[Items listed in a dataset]
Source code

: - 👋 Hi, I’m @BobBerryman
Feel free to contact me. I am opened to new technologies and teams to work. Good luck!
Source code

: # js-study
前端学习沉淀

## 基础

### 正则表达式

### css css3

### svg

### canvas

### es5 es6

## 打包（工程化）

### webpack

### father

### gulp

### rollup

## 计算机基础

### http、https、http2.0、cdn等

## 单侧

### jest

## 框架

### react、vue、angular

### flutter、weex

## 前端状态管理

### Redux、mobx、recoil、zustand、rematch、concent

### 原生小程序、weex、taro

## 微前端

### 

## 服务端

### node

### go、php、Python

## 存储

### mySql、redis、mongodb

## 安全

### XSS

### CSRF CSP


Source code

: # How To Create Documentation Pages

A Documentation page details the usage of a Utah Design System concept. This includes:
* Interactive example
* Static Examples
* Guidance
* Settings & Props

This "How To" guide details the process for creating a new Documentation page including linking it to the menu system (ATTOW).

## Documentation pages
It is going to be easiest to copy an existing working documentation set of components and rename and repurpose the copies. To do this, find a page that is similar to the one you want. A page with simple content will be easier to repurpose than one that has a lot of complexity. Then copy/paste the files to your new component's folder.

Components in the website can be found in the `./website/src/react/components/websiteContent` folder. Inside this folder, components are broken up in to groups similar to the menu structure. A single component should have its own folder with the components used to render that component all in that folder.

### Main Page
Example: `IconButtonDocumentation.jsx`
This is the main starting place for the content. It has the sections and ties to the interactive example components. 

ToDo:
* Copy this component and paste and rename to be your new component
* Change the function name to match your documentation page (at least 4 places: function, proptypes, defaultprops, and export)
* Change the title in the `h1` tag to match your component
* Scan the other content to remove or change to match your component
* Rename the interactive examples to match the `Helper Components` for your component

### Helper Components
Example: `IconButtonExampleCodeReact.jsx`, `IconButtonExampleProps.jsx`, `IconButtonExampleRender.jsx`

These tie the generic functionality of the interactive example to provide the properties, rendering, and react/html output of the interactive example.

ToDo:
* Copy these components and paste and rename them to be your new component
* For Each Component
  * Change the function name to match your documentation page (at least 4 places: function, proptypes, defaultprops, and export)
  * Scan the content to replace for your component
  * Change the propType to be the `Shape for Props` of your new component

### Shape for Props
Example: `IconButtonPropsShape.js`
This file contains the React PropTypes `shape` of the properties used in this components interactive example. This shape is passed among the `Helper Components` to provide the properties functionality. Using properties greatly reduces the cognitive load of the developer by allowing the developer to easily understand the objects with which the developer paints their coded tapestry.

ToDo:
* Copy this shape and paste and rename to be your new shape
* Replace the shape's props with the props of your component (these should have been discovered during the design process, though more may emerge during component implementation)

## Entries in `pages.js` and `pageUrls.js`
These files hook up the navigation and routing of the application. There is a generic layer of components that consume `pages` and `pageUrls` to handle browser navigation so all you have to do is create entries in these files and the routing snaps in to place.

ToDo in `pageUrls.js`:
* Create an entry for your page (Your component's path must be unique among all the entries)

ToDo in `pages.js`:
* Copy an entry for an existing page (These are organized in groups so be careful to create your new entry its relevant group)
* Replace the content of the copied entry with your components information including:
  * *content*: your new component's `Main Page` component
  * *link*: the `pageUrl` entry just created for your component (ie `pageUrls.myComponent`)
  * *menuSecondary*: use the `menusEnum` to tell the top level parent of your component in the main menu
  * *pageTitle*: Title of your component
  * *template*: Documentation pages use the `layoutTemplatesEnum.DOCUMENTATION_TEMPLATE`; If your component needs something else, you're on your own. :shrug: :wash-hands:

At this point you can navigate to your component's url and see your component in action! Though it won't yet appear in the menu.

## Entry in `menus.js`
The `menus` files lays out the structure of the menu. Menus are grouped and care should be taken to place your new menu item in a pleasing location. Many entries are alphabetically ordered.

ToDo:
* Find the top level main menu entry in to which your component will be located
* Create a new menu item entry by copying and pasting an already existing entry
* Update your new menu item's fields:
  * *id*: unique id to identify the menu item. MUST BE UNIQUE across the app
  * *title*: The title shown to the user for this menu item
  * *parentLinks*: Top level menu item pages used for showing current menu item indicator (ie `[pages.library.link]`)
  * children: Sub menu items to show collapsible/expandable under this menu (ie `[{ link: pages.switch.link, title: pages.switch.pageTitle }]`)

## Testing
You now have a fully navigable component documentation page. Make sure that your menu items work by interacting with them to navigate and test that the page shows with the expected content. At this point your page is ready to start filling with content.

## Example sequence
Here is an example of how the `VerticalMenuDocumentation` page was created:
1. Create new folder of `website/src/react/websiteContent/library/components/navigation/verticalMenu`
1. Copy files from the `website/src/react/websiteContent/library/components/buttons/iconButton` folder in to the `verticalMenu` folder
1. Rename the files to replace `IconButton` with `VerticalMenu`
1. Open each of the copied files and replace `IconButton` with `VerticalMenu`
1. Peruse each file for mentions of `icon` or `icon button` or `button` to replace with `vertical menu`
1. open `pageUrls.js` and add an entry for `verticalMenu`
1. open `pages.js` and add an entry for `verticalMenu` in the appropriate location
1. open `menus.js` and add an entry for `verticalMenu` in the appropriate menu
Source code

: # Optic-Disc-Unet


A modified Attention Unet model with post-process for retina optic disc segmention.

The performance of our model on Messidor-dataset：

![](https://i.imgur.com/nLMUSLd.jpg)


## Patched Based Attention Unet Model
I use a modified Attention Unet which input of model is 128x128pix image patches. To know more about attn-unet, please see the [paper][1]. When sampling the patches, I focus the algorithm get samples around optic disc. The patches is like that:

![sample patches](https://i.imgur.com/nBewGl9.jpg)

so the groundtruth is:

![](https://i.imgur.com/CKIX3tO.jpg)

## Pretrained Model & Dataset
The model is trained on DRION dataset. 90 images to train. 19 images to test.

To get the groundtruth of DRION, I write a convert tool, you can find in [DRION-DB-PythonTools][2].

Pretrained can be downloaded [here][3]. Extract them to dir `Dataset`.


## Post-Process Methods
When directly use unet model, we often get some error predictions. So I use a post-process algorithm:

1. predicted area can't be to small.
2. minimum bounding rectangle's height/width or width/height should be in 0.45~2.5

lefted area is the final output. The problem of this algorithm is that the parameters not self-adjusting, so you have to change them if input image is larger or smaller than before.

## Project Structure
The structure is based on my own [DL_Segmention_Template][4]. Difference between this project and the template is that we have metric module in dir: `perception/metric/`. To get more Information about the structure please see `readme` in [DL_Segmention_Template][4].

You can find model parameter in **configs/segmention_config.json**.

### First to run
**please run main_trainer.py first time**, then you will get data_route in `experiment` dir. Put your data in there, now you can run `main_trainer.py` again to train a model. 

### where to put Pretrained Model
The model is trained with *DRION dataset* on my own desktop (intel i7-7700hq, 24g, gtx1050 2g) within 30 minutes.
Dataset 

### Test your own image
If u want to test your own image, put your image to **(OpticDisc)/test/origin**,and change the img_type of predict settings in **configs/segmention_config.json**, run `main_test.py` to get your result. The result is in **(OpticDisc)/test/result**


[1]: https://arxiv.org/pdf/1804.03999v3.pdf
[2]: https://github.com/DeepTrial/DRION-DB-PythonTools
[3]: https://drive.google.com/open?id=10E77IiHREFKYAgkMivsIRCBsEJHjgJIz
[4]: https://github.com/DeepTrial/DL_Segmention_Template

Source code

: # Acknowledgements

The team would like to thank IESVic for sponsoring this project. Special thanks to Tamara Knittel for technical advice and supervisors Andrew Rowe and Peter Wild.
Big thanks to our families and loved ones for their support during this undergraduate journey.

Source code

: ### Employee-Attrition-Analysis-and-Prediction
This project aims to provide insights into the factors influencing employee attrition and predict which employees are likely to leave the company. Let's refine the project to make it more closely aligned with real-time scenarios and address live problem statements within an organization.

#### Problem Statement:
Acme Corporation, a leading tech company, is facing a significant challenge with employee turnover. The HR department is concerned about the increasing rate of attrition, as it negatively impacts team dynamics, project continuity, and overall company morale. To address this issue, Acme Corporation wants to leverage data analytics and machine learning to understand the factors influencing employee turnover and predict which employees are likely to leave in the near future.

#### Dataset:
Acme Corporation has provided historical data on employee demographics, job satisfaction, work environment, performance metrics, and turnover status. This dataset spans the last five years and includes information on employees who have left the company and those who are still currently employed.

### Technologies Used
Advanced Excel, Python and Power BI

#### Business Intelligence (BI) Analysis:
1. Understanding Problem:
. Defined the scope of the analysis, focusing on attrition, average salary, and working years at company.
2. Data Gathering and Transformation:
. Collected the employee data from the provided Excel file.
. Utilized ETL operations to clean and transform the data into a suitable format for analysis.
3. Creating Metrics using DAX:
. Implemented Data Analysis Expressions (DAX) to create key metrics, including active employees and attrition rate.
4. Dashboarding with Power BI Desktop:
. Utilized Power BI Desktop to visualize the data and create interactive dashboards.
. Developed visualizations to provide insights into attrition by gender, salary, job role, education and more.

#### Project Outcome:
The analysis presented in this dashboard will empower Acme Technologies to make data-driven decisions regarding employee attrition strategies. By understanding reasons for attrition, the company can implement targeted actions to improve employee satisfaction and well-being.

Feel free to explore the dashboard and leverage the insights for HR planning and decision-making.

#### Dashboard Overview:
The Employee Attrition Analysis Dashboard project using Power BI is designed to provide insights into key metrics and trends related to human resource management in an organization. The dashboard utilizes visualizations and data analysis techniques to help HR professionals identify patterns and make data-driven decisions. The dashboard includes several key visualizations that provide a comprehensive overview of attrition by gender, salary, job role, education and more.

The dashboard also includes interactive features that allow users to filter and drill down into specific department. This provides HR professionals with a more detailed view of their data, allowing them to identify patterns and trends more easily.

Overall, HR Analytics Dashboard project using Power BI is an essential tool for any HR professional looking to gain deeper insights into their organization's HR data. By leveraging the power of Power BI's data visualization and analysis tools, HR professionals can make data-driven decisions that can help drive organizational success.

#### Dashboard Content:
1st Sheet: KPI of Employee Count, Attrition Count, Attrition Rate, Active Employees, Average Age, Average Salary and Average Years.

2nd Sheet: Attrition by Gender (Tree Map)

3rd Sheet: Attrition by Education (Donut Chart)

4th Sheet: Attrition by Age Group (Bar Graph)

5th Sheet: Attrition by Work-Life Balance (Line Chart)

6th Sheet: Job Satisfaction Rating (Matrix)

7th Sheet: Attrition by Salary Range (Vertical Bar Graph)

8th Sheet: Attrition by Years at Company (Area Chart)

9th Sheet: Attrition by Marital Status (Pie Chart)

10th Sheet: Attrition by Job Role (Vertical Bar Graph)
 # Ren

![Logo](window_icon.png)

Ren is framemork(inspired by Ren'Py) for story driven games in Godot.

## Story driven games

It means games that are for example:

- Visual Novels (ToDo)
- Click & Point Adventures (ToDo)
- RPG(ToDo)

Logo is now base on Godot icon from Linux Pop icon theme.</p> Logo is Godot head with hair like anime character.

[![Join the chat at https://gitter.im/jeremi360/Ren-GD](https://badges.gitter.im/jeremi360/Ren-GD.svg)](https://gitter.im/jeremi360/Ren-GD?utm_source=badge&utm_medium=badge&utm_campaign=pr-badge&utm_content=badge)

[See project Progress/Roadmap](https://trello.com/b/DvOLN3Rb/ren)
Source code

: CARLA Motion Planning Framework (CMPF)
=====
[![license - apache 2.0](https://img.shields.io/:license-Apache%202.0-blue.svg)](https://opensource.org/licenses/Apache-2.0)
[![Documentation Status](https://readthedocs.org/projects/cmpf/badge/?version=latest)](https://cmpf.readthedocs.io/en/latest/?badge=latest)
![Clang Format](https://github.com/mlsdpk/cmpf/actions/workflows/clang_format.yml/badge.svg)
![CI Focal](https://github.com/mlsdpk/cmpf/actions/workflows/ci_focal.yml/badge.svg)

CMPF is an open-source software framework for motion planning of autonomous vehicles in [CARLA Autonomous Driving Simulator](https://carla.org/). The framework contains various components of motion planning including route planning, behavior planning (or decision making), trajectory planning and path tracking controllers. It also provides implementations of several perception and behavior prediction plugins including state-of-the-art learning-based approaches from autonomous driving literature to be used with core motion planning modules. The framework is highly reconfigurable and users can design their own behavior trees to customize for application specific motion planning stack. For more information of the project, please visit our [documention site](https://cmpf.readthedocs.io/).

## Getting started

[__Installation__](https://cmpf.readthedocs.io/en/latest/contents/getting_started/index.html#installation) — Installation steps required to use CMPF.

### Task directions
Copy each line of the data that contains the word "Attention".

### Your response
A modified Attention Unet model with post-process for retina optic disc segmention.
## Patched Based Attention Unet Model
I use a modified Attention Unet which input of model is 128x128pix image patches. To know more about attn-unet, please see the [paper][1]. When sampling the patches, I focus the algorithm get samples around optic disc. The patches is like that:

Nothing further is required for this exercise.